Hmm makes me wounder about thier authority on NON u.s. boats and non u.s. persons. Looked around and found this, but am still woundering....

*THE U.S. COAST GUARD*

The U.S. Coast Guard is authorized to enforce, or assist in the enforcement of, all U.S. Federal laws applicable on, over, and under the high seas and waters subject to the jurisdiction of the United States. These include laws which provide for the U.S. Coast Guard to exclusively act, and those which the Coast Guard enforces primarily for some other Federal agency. Generally, the Coast Guard must determine on a case-by-case basis whether it has jurisdiction. Besides determining whether it has the domestic authority to assert jurisdiction, it often must also determine whether an assertion of jurisdiction is consistent with international law. In many cases involving a foreign vessel, the Coast Guard decides whether it has jurisdiction over the vessel and its personnel based on three elements: the activities of the vessel and personnel, the location of the vessel, and the nationality of the vessel.

Two notes are warranted here. The first relates to the phrase "waters subject to United States jurisdiction." This phrase encompasses more than United States territorial waters; it also extends to those waters where the United States, pursuant to an agreement with a foreign government, has been authorized to take law enforcement action involving United States or foreign vessels. Such waters could, and in actual practice do, include foreign territorial waters.

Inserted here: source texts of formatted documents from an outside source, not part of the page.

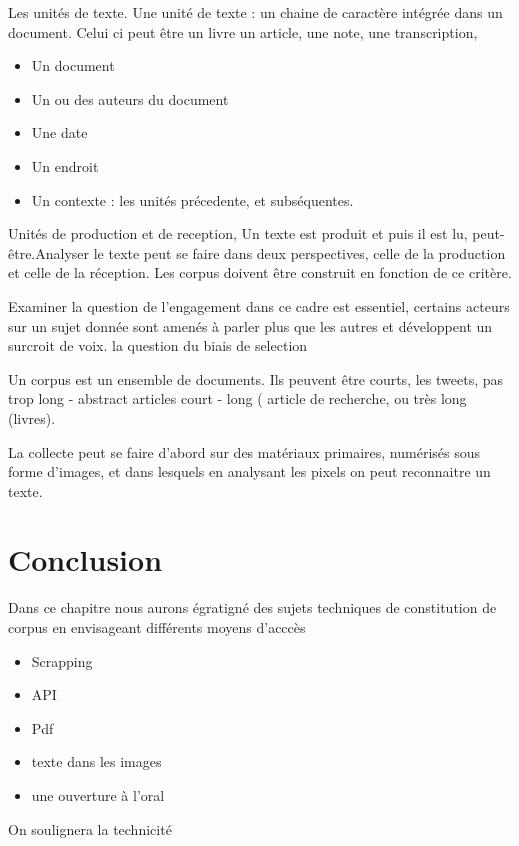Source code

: \documentclass[
]{book}
\providecommand{\tightlist}{%
  \setlength{\itemsep}{0pt}\setlength{\parskip}{0pt}}
\begin{document}
Les unités de texte. Une unité de texte : un chaine de caractère intégrée dans un document. Celui ci peut être un livre un article, une note, une transcription,

\begin{itemize}
\tightlist
\item
  Un document
\item
  Un ou des auteurs du document
\item
  Une date
\item
  Un endroit
\item
  Un contexte : les unités précedente, et subséquentes.
\end{itemize}

Unités de production et de reception, Un texte est produit et puis il est lu, peut-être.Analyser le texte peut se faire dans deux perspectives, celle de la production et celle de la réception. Les corpus doivent être construit en fonction de ce critère.

Examiner la question de l'engagement dans ce cadre est essentiel, certains acteurs sur un sujet donnée sont amenés à parler plus que les autres et développent un surcroit de voix. la question du biais de selection

Un corpus est un ensemble de documents. Ils peuvent être courts, les tweets, pas trop long - abstract articles court - long ( article de recherche, ou très long (livres).

La collecte peut se faire d'abord sur des matériaux primaires, numérisés sous forme d'images, et dans lesquels en analysant les pixels on peut reconnaitre un texte.

\hypertarget{conclusion-1}{%
\section{Conclusion}\label{conclusion-1}}

Dans ce chapitre nous aurons égratigné des sujets techniques de constitution de corpus en envisageant différents moyens d'acccès

\begin{itemize}
\tightlist
\item
  Scrapping
\item
  API
\item
  Pdf
\item
  texte dans les images
\item
  une ouverture à l'oral
\end{itemize}

On soulignera la technicité
\end{document}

The second point is that the Coast Guard may go aboard any United States vessel at any time, anywhere to conduct a documentation and safety inspection. A search of a U.S. vessel beyond this type of inspection is subject to limitations under the United States Constitution. If a search extends beyond this narrowly defined scope, a court may be asked to evaluate the legality of the search by balancing the individual’s right to privacy in the specific circumstances of the search against society’s interest in detecting criminal conduct.


----------



## Matt Derrick (Dec 13, 2013)

my point was that you need to choose your battles. running around without papers or registration on a boat isn't one you can win.


----------



## Deleted member 2626 (Dec 13, 2013)

come on there matt but he's anarchist!


----------



## Joni (Dec 14, 2013)

Matt Derrick said:


> my point was that you need to choose your battles. running around without papers or registration on a boat isn't one you can win.



I agree with matt here. most likely they will treat like a drug dealer arrest you and sink your boat on the spot. Leaving it up to the courts to sort things out. They don't play around esp in the gulf. i have seen on Discovery channel documentary how they have gattling guns and the works to 'combat the war on drugs'. Makes sense even if it is propaganda. Also alienating the people around you that may save your life is probably not a good idea if you a running an older boat. at least look legal. :/

i'd never bring a knife to a gunfight... just sayin...
-joni


----------



## Matt Derrick (Dec 14, 2013)

Joni said:


> I agree with matt here. most likely they will treat like a drug dealer arrest you and sink your boat on the spot.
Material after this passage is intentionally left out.